__Exercise goal__. After counting the lines below that contain "cdot", reply with that number alone.

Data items
------------
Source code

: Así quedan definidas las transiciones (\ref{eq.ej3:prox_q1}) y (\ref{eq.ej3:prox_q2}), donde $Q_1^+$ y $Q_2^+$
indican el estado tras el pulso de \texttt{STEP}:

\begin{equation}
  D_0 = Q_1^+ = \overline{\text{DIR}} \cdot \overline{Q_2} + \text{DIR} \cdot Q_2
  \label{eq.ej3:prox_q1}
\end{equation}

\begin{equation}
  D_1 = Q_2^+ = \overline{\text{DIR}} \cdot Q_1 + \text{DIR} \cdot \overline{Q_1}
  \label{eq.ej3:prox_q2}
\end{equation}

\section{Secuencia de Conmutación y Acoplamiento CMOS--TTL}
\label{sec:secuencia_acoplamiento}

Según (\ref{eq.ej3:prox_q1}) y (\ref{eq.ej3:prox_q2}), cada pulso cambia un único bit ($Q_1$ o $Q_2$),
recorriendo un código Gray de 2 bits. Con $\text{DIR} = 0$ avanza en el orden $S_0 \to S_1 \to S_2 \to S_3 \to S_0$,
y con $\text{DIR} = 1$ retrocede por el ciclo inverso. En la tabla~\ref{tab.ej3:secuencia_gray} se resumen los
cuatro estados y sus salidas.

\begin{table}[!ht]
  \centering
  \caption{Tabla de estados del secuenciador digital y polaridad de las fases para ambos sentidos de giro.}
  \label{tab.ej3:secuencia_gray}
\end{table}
------------
__Result of the exercise__. 2